• [DATA FOR THE TASK]
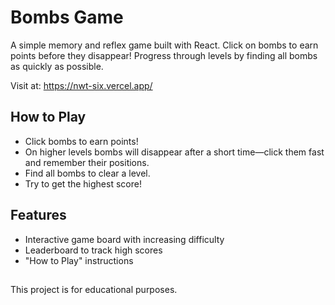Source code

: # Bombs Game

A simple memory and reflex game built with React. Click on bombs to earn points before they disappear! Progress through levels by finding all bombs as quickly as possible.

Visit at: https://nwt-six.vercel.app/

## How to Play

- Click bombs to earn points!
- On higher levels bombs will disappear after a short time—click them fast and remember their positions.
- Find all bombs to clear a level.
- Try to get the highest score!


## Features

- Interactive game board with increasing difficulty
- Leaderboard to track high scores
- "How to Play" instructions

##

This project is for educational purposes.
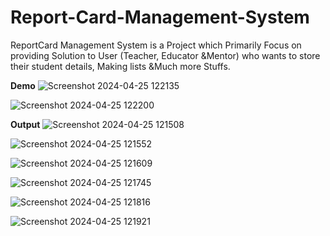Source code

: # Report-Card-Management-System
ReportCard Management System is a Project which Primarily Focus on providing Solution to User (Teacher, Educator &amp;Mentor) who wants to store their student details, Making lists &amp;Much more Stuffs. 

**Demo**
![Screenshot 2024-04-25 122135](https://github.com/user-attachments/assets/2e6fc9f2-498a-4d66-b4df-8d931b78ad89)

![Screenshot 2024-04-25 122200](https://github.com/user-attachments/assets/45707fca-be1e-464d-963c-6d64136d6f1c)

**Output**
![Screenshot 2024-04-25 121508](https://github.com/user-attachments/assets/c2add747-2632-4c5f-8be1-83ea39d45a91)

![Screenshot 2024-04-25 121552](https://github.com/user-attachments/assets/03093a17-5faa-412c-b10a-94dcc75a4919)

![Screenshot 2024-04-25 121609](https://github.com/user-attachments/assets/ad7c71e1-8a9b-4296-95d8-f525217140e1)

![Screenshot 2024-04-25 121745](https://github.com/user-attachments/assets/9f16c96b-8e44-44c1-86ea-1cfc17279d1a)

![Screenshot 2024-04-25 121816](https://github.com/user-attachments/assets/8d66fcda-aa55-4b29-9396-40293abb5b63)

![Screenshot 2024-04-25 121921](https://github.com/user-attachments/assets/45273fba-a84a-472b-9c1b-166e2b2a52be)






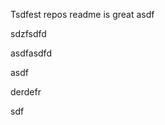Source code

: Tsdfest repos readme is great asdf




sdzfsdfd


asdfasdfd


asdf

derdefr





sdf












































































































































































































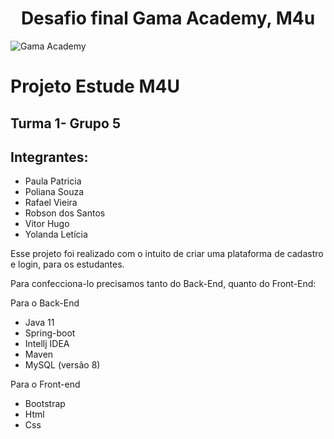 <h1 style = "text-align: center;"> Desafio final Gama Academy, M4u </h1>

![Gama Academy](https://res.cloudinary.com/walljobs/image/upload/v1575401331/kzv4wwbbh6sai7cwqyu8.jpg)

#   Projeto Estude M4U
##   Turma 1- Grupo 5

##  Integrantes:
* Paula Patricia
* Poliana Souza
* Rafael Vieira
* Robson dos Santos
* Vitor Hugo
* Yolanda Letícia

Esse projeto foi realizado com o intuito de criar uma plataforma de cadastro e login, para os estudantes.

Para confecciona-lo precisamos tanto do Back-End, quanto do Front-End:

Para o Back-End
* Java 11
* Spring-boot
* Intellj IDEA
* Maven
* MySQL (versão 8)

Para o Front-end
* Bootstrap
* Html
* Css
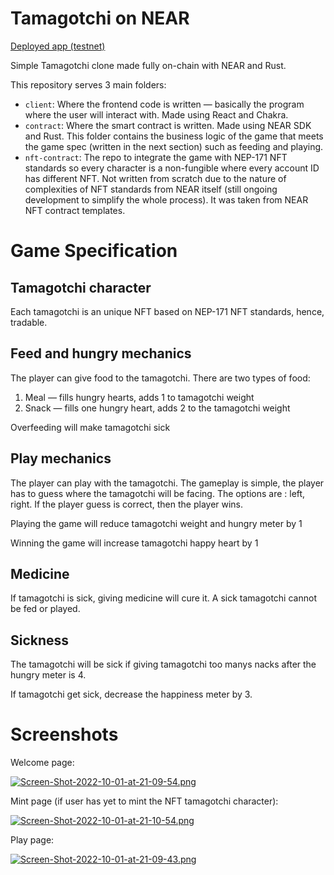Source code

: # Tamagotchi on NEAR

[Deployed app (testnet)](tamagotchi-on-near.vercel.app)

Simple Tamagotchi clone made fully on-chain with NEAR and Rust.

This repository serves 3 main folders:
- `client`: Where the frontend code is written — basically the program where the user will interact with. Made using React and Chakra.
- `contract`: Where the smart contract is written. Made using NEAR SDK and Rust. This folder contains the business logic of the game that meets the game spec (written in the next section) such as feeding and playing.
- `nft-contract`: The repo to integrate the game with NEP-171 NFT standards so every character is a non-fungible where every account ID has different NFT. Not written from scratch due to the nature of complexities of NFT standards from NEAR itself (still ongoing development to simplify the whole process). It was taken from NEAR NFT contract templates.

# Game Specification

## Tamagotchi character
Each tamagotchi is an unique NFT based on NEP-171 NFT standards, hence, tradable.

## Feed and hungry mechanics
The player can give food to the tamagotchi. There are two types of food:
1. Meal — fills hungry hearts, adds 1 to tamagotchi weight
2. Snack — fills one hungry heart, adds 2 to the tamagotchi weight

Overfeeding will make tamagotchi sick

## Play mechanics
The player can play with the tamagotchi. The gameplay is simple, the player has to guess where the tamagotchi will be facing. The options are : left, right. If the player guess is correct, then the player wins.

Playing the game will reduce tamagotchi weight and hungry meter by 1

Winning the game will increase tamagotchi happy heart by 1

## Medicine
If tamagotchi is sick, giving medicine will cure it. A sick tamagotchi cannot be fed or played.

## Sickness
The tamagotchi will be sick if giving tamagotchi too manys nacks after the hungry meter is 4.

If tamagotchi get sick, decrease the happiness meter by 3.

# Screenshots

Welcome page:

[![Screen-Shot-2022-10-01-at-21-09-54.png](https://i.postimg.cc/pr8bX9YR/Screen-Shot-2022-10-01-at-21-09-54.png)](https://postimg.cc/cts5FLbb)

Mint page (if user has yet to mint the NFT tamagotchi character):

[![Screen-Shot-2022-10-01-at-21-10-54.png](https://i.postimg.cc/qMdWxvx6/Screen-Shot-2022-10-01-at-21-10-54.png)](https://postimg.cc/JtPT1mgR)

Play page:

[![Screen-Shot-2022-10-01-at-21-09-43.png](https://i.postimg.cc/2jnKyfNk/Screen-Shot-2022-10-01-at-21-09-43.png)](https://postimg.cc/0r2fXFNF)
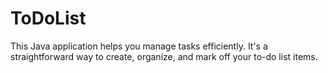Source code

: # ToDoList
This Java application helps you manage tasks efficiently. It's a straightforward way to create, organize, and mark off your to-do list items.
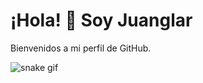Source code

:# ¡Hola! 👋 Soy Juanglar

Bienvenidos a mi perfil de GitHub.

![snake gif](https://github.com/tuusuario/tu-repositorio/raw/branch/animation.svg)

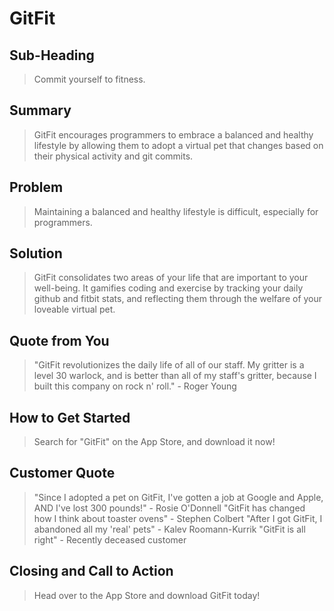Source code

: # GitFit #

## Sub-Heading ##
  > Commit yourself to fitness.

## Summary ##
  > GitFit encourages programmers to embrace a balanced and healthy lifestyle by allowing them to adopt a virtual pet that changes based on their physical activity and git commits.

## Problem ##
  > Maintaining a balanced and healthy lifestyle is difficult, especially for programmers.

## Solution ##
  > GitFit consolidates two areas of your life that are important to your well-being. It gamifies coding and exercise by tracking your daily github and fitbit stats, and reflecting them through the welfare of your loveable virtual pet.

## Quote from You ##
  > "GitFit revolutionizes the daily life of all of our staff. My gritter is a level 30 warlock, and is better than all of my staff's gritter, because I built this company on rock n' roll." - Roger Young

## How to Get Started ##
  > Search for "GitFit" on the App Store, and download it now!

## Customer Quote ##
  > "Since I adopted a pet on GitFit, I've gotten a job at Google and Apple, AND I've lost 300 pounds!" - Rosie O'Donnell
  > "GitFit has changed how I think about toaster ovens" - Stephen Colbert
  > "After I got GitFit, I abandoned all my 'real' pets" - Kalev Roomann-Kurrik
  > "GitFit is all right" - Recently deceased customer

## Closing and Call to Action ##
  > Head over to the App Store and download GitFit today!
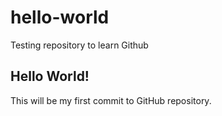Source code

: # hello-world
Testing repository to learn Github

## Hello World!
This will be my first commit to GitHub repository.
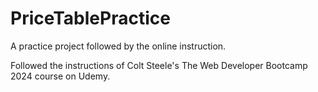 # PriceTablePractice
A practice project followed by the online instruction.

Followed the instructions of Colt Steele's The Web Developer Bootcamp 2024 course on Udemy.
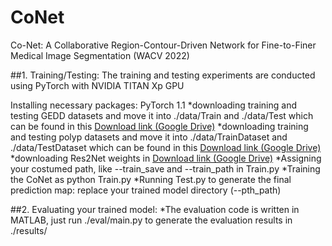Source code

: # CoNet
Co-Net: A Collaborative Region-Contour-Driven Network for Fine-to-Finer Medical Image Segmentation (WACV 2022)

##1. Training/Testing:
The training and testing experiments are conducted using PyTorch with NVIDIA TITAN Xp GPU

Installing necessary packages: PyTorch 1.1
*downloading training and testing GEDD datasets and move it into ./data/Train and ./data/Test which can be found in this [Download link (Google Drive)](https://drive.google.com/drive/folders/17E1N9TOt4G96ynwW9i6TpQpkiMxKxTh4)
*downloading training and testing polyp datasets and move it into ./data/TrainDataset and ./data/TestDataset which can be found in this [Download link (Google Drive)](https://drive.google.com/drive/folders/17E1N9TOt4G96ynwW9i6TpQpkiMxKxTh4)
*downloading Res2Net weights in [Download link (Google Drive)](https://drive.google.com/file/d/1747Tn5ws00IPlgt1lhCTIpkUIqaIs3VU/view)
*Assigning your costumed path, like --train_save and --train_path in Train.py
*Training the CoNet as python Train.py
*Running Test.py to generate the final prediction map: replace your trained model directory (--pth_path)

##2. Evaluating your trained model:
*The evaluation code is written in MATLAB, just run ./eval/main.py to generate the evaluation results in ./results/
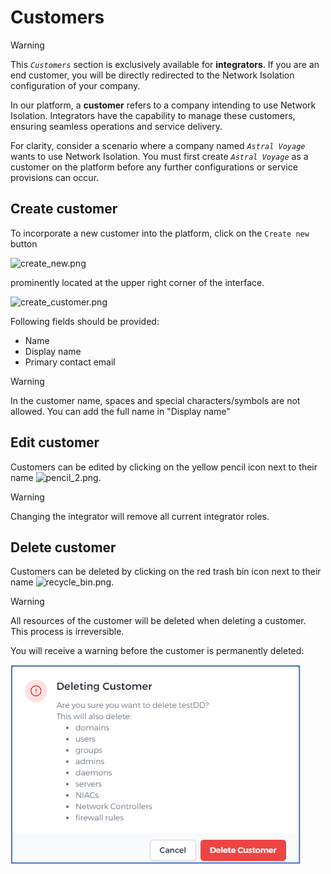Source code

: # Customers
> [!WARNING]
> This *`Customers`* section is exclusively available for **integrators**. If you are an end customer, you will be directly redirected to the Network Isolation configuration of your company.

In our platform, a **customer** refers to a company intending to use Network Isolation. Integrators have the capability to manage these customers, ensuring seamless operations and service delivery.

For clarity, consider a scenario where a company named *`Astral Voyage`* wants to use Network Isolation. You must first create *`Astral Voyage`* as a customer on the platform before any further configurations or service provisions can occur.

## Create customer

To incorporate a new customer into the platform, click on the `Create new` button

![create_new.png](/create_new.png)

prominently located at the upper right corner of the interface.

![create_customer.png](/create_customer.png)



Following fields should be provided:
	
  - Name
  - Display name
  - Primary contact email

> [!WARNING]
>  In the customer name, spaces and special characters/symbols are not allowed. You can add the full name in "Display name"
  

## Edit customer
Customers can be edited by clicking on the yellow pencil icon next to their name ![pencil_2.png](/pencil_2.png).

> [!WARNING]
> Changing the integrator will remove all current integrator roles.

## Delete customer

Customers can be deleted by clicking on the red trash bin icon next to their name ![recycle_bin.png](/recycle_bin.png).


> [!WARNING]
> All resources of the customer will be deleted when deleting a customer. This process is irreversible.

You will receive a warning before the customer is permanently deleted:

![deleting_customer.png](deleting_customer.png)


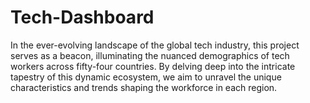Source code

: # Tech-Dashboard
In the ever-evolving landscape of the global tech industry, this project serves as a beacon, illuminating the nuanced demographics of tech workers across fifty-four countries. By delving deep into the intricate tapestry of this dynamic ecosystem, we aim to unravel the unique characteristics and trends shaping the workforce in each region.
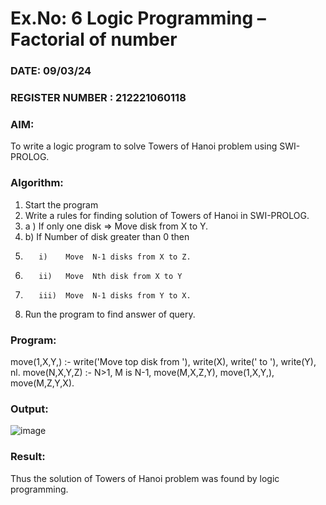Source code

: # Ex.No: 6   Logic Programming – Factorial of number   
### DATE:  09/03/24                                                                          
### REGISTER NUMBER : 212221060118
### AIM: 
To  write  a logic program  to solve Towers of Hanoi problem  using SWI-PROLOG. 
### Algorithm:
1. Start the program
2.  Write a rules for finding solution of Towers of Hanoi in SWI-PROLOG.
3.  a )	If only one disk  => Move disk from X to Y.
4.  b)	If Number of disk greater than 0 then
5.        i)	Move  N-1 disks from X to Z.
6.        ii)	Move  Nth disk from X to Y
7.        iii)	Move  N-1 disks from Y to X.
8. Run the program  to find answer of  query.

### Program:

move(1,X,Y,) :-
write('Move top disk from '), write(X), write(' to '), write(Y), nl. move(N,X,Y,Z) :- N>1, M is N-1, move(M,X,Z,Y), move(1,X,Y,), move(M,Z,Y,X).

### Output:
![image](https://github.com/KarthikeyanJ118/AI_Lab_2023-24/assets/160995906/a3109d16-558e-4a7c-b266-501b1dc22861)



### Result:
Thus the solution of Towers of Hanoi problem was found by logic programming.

• [WHAT TO WORK ON]
Restate, exactly as they appear, the line with "process is irreversible." and all the lines after it up to the end of the data above; images do not belong in the copy.

• [WRITTEN ANSWER]
> All resources of the customer will be deleted when deleting a customer. This process is irreversible.

You will receive a warning before the customer is permanently deleted:

![deleting_customer.png](deleting_customer.png)


Source code

: # Tech-Dashboard
In the ever-evolving landscape of the global tech industry, this project serves as a beacon, illuminating the nuanced demographics of tech workers across fifty-four countries. By delving deep into the intricate tapestry of this dynamic ecosystem, we aim to unravel the unique characteristics and trends shaping the workforce in each region.
Source code

: # Ex.No: 6   Logic Programming – Factorial of number   
### DATE:  09/03/24                                                                          
### REGISTER NUMBER : 212221060118
### AIM: 
To  write  a logic program  to solve Towers of Hanoi problem  using SWI-PROLOG. 
### Algorithm:
1. Start the program
2.  Write a rules for finding solution of Towers of Hanoi in SWI-PROLOG.
3.  a )	If only one disk  => Move disk from X to Y.
4.  b)	If Number of disk greater than 0 then
5.        i)	Move  N-1 disks from X to Z.
6.        ii)	Move  Nth disk from X to Y
7.        iii)	Move  N-1 disks from Y to X.
8. Run the program  to find answer of  query.

### Program:

move(1,X,Y,) :-
write('Move top disk from '), write(X), write(' to '), write(Y), nl. move(N,X,Y,Z) :- N>1, M is N-1, move(M,X,Z,Y), move(1,X,Y,), move(M,Z,Y,X).

### Output:
![image](https://github.com/KarthikeyanJ118/AI_Lab_2023-24/assets/160995906/a3109d16-558e-4a7c-b266-501b1dc22861)



### Result:
Thus the solution of Towers of Hanoi problem was found by logic programming.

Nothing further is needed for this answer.